Task directions — Report each line of the entries that contains the word "Server", copied in full.

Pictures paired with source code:
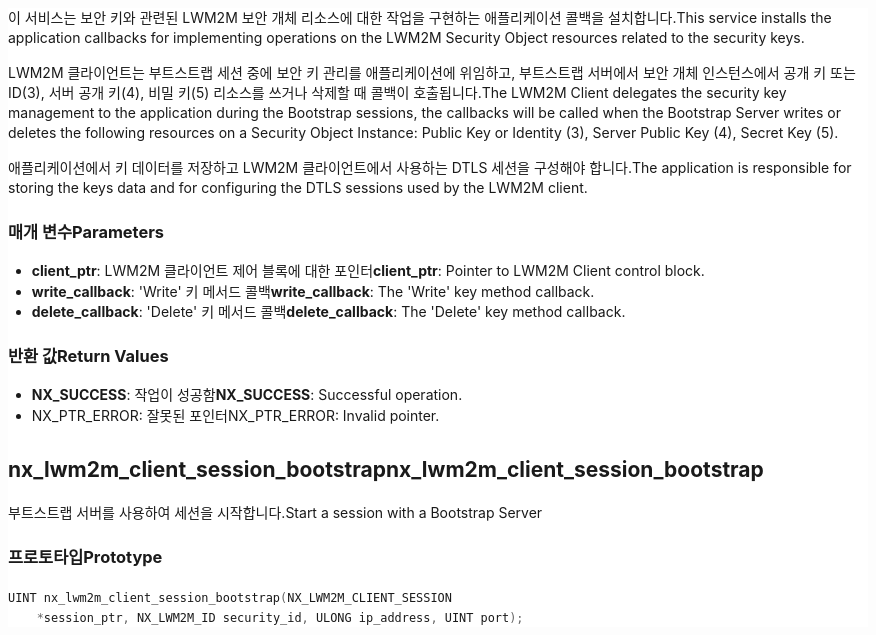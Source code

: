 <span data-ttu-id="d1ff9-413">이 서비스는 보안 키와 관련된 LWM2M 보안 개체 리소스에 대한 작업을 구현하는 애플리케이션 콜백을 설치합니다.</span><span class="sxs-lookup"><span data-stu-id="d1ff9-413">This service installs the application callbacks for implementing operations on the LWM2M Security Object resources related to the security keys.</span></span>

<span data-ttu-id="d1ff9-414">LWM2M 클라이언트는 부트스트랩 세션 중에 보안 키 관리를 애플리케이션에 위임하고, 부트스트랩 서버에서 보안 개체 인스턴스에서 공개 키 또는 ID(3), 서버 공개 키(4), 비밀 키(5) 리소스를 쓰거나 삭제할 때 콜백이 호출됩니다.</span><span class="sxs-lookup"><span data-stu-id="d1ff9-414">The LWM2M Client delegates the security key management to the application during the Bootstrap sessions, the callbacks will be called when the Bootstrap Server writes or deletes the following resources on a Security Object Instance: Public Key or Identity (3), Server Public Key (4), Secret Key (5).</span></span>

<span data-ttu-id="d1ff9-415">애플리케이션에서 키 데이터를 저장하고 LWM2M 클라이언트에서 사용하는 DTLS 세션을 구성해야 합니다.</span><span class="sxs-lookup"><span data-stu-id="d1ff9-415">The application is responsible for storing the keys data and for configuring the DTLS sessions used by the LWM2M client.</span></span>

### <a name="parameters"></a><span data-ttu-id="d1ff9-416">매개 변수</span><span class="sxs-lookup"><span data-stu-id="d1ff9-416">Parameters</span></span>

- <span data-ttu-id="d1ff9-417">**client_ptr**: LWM2M 클라이언트 제어 블록에 대한 포인터</span><span class="sxs-lookup"><span data-stu-id="d1ff9-417">**client_ptr**: Pointer to LWM2M Client control block.</span></span>
- <span data-ttu-id="d1ff9-418">**write_callback**: 'Write' 키 메서드 콜백</span><span class="sxs-lookup"><span data-stu-id="d1ff9-418">**write_callback**: The 'Write' key method callback.</span></span>
- <span data-ttu-id="d1ff9-419">**delete_callback**: 'Delete' 키 메서드 콜백</span><span class="sxs-lookup"><span data-stu-id="d1ff9-419">**delete_callback**: The 'Delete' key method callback.</span></span>

### <a name="return-values"></a><span data-ttu-id="d1ff9-420">반환 값</span><span class="sxs-lookup"><span data-stu-id="d1ff9-420">Return Values</span></span>

- <span data-ttu-id="d1ff9-421">**NX_SUCCESS**: 작업이 성공함</span><span class="sxs-lookup"><span data-stu-id="d1ff9-421">**NX_SUCCESS**: Successful operation.</span></span>
- <span data-ttu-id="d1ff9-422">NX_PTR_ERROR: 잘못된 포인터</span><span class="sxs-lookup"><span data-stu-id="d1ff9-422">NX_PTR_ERROR: Invalid pointer.</span></span>

## <a name="nx_lwm2m_client_session_bootstrap"></a><span data-ttu-id="d1ff9-423">nx_lwm2m_client_session_bootstrap</span><span class="sxs-lookup"><span data-stu-id="d1ff9-423">nx_lwm2m_client_session_bootstrap</span></span>

<span data-ttu-id="d1ff9-424">부트스트랩 서버를 사용하여 세션을 시작합니다.</span><span class="sxs-lookup"><span data-stu-id="d1ff9-424">Start a session with a Bootstrap Server</span></span>

### <a name="prototype"></a><span data-ttu-id="d1ff9-425">프로토타입</span><span class="sxs-lookup"><span data-stu-id="d1ff9-425">Prototype</span></span>

```c
UINT nx_lwm2m_client_session_bootstrap(NX_LWM2M_CLIENT_SESSION
    *session_ptr, NX_LWM2M_ID security_id, ULONG ip_address, UINT port);
```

Output for this exercise —
<span data-ttu-id="d1ff9-414">LWM2M 클라이언트는 부트스트랩 세션 중에 보안 키 관리를 애플리케이션에 위임하고, 부트스트랩 서버에서 보안 개체 인스턴스에서 공개 키 또는 ID(3), 서버 공개 키(4), 비밀 키(5) 리소스를 쓰거나 삭제할 때 콜백이 호출됩니다.</span><span class="sxs-lookup"><span data-stu-id="d1ff9-414">The LWM2M Client delegates the security key management to the application during the Bootstrap sessions, the callbacks will be called when the Bootstrap Server writes or deletes the following resources on a Security Object Instance: Public Key or Identity (3), Server Public Key (4), Secret Key (5).</span></span>
<span data-ttu-id="d1ff9-424">부트스트랩 서버를 사용하여 세션을 시작합니다.</span><span class="sxs-lookup"><span data-stu-id="d1ff9-424">Start a session with a Bootstrap Server</span></span>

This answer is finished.